Il existe un vrai syndicat de handicapés à Kinshasa, qui s’appelle la Plateforme et regroupe les 60000 paraplégiques de la ville autour de sa caisse noire. Face à la crise et ses difficultés, ils s’en sortent mieux que les valides, et comme ils n’y pas de soins, seuls les plus solides survivent, une sorte de sélection darwinienne.
Les Benda Bilili, qui ont tous dépassé 50, 60 ans sont donc très très forts pour avoir « duré » jusqu’ici !! C’est d’ailleurs le titre de leur album. Un exemple de ce qu’ils subissent : deux jours avant de quitter le pays pour aller jouer aux Eurockéennes à Belfort, ils n’avaient toujours pas leur visa…
Et Roger, le jeune musicien ?
R.B. : Ce garçon a l’oreille absolue. Il est originaire du Congo sud et devait mendier pour aider sa mère seule avec 7 enfants. Il a inventé son instrument, une boîte de lait munie d’une seule corde en copiant sur un autre qu’il a vu dans son village joué par des vieux : une sorte de tonneau avec une corde.
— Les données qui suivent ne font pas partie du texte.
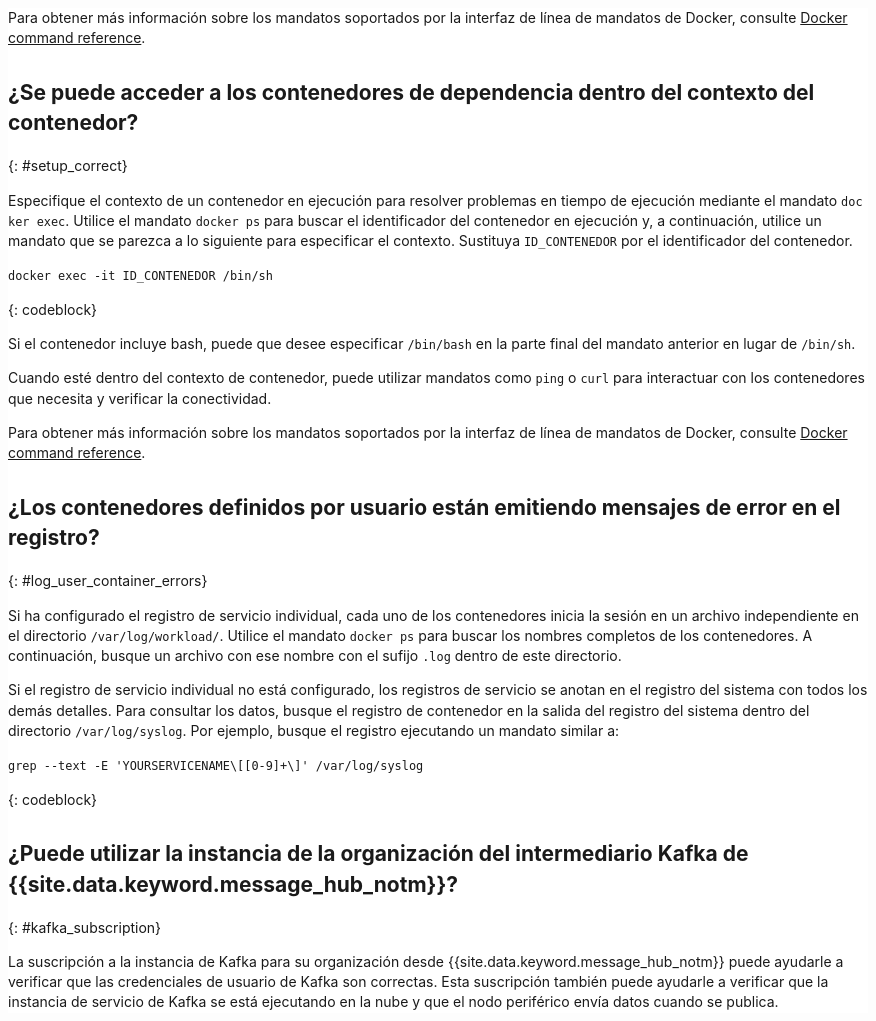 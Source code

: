 Para obtener más información sobre los mandatos soportados por la interfaz de línea de mandatos de Docker, consulte [Docker command reference](https://docs.docker.com/engine/reference/commandline/docker/#child-commands).

## ¿Se puede acceder a los contenedores de dependencia dentro del contexto del contenedor?
{: #setup_correct}

Especifique el contexto de un contenedor en ejecución para resolver problemas en tiempo de ejecución mediante el mandato `docker exec`. Utilice el mandato `docker ps` para buscar el identificador del contenedor en ejecución y, a continuación, utilice un mandato que se parezca a lo siguiente para especificar el contexto. Sustituya `ID_CONTENEDOR` por el identificador del contenedor.
```
docker exec -it ID_CONTENEDOR /bin/sh
```
{: codeblock}

Si el contenedor incluye bash, puede que desee especificar `/bin/bash` en la parte final del mandato anterior en lugar de `/bin/sh`.

Cuando esté dentro del contexto de contenedor, puede utilizar mandatos como `ping` o `curl` para interactuar con los contenedores que necesita y verificar la conectividad.

Para obtener más información sobre los mandatos soportados por la interfaz de línea de mandatos de Docker, consulte [Docker command reference](https://docs.docker.com/engine/reference/commandline/docker/#child-commands).

## ¿Los contenedores definidos por usuario están emitiendo mensajes de error en el registro?
{: #log_user_container_errors}

Si ha configurado el registro de servicio individual, cada uno de los contenedores inicia la sesión en un archivo independiente en el directorio `/var/log/workload/`. Utilice el mandato `docker ps` para buscar los nombres completos de los contenedores. A continuación, busque un archivo con ese nombre con el sufijo `.log` dentro de este directorio.

Si el registro de servicio individual no está configurado, los registros de servicio se anotan en el registro del sistema con todos los demás detalles. Para consultar los datos, busque el registro de contenedor en la salida del registro del sistema dentro del directorio `/var/log/syslog`. Por ejemplo, busque el registro ejecutando un mandato similar a:
```
grep --text -E 'YOURSERVICENAME\[[0-9]+\]' /var/log/syslog
```
{: codeblock}

## ¿Puede utilizar la instancia de la organización del intermediario Kafka de {{site.data.keyword.message_hub_notm}}?
{: #kafka_subscription}

La suscripción a la instancia de Kafka para su organización desde {{site.data.keyword.message_hub_notm}} puede ayudarle a verificar que las credenciales de usuario de Kafka son correctas. Esta suscripción también puede ayudarle a verificar que la instancia de servicio de Kafka se está ejecutando en la nube y que el nodo periférico envía datos cuando se publica.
Il a appris tout seul.
Dès qu’il a pu jouer avec les Benda Bilili, il a eu la tête hors de l’eau, les yeux dans les étoiles …
Aujourd’hui 6 ans plus tard, il est passé à la guitare à 6 cordes, c’est le guitariste du groupe. Il est en train de créer un académie pour les enfants des rues et leur apprend son instrument.
Les projets du groupe ?
R.B. : Ils sont donc en tournée européenne et accompagnent la sortie du film. Nous avons créé à Kinshasa un studio d’enregistrement, et ils sont plein de projets avec d’autres groupes.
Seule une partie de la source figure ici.